La durabilité sociale consiste à identifier et à gérer les impacts des entreprises sur les personnes, qu’ils soient positifs ou négatifs. Les actions des entreprises ont des répercussions directes ou indirectes sur leurs salariés, les travailleurs de l’ensemble de la chaîne de valeur, leurs clients et la communauté locale dans laquelle elles s’inscrivent.

La question de savoir comment améliorer la durabilité sociale pour les salariés du secteur viticole est complexe, en partie parce que la durabilité sociale revêt de nombreuses facettes. Le vin est produit sur tous les continents sauf l’Antarctique, et les situations varient considérablement d’un pays à l’autre, d’une région à l’autre et d’une couche sociale à l’autre. Dans les zones dotées d’économies stables et matures et d’une protection sociale fiable, l’accent est généralement mis sur le bien-être, les mesures visant à améliorer l’équilibre entre vie professionnelle et vie privée, ainsi que sur l’atténuation des effets des heures supplémentaires pendant la haute saison. En revanche, dans les régions où les conditions de travail des salariés à temps plein, des saisonniers ou des travailleurs migrants restent largement non réglementées, la durabilité doit d’abord porter sur les droits humains fondamentaux, la santé et la sécurité.
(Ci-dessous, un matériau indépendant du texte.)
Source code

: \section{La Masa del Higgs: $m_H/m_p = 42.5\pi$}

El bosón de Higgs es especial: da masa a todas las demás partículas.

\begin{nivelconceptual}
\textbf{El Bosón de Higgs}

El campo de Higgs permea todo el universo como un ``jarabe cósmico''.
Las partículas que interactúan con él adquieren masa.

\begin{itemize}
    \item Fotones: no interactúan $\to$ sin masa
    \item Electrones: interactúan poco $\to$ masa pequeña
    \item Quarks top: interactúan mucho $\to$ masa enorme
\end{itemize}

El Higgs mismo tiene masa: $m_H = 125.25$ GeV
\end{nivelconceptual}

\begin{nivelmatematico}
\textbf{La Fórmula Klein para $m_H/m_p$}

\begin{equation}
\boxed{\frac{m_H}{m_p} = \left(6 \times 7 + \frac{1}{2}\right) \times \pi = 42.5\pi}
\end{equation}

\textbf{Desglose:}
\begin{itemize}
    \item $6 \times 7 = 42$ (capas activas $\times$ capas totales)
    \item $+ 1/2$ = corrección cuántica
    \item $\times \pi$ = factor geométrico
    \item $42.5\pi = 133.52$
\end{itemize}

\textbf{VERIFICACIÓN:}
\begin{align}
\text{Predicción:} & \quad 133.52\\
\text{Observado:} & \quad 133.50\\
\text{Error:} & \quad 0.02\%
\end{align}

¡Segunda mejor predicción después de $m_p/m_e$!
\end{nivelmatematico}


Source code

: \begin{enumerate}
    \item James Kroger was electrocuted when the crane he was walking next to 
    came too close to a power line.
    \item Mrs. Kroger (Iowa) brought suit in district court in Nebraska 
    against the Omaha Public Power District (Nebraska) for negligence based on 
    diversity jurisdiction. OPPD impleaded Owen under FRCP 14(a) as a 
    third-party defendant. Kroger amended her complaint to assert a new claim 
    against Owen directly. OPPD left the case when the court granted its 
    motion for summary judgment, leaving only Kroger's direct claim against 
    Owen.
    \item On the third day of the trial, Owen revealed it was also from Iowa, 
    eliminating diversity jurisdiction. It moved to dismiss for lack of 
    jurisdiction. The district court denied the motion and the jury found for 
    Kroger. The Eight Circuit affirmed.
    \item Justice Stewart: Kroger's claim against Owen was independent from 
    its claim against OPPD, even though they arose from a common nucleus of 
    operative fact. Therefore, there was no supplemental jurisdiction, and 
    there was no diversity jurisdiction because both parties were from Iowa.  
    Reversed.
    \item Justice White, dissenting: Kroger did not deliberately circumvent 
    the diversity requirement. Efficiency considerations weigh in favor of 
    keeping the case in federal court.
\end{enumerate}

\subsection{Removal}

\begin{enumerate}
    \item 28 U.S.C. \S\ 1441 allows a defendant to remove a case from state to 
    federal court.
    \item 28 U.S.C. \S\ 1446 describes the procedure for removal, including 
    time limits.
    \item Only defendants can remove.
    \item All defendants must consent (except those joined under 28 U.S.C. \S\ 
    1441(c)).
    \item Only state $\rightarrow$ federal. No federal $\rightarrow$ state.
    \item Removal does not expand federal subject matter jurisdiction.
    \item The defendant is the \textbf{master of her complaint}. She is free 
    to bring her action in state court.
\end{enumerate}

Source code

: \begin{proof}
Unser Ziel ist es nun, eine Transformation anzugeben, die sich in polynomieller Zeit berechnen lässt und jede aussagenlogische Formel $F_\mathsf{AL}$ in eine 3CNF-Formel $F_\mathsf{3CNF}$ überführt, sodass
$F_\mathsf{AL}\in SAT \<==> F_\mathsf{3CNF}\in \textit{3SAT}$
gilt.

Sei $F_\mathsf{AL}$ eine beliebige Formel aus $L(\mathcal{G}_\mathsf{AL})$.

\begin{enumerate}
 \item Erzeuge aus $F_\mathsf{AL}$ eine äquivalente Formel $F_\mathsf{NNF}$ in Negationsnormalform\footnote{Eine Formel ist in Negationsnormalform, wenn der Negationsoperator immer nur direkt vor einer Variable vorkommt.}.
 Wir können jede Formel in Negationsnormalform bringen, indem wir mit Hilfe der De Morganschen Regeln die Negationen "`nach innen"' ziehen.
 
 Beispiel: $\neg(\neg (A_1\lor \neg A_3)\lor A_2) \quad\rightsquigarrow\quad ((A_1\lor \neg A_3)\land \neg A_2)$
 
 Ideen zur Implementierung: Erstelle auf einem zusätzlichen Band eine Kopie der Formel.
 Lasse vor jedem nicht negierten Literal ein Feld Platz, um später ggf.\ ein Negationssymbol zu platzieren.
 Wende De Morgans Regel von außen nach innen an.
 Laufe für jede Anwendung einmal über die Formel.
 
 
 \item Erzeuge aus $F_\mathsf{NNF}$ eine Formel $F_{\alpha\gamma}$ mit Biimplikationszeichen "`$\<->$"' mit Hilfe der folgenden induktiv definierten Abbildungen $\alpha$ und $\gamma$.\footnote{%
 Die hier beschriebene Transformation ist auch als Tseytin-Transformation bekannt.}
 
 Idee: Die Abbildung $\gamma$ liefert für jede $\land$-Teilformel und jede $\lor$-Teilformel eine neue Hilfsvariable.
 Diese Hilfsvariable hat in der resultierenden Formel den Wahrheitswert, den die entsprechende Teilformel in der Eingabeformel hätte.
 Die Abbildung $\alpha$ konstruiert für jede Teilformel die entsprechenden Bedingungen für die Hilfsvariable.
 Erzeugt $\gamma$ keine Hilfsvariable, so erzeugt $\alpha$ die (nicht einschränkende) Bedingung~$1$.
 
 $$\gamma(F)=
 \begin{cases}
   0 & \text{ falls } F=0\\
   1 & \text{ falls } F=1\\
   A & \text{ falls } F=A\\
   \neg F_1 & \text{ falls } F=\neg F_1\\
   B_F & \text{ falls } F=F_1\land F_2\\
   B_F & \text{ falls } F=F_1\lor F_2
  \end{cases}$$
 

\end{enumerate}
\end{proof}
Conditions de travail et droits des travailleurs

Pour illustrer ce fossé : une étude réalisée en 2020 en Autriche et en Allemagne a identifié des critères de satisfaction professionnelle chez les employés du secteur viticole, tels que la rémunération, les perspectives de carrière, la reconnaissance par les collègues et les responsables, la qualité des vins et l’adhésion à la philosophie de l’entreprise.
En revanche, un rapport d’OXFAM publié en 2021 a révélé une exploitation à grande échelle des travailleurs immigrés dans certaines régions d’Espagne, d’Italie, en France, en Bulgarie, en Amérique du Sud, en Nouvelle-Zélande et en Afrique du Sud, avec des problèmes allant des horaires de travail excessifs, des salaires inférieurs au salaire minimum et de l’absence d’assurance, au travail forcé, à des conditions de logement déplorables et à de graves risques pour la santé et la sécurité. Des enquêtes internationales ont même établi un lien entre certaines agences de travail saisonnier et des groupes criminels organisés impliqués dans la traite des êtres humains.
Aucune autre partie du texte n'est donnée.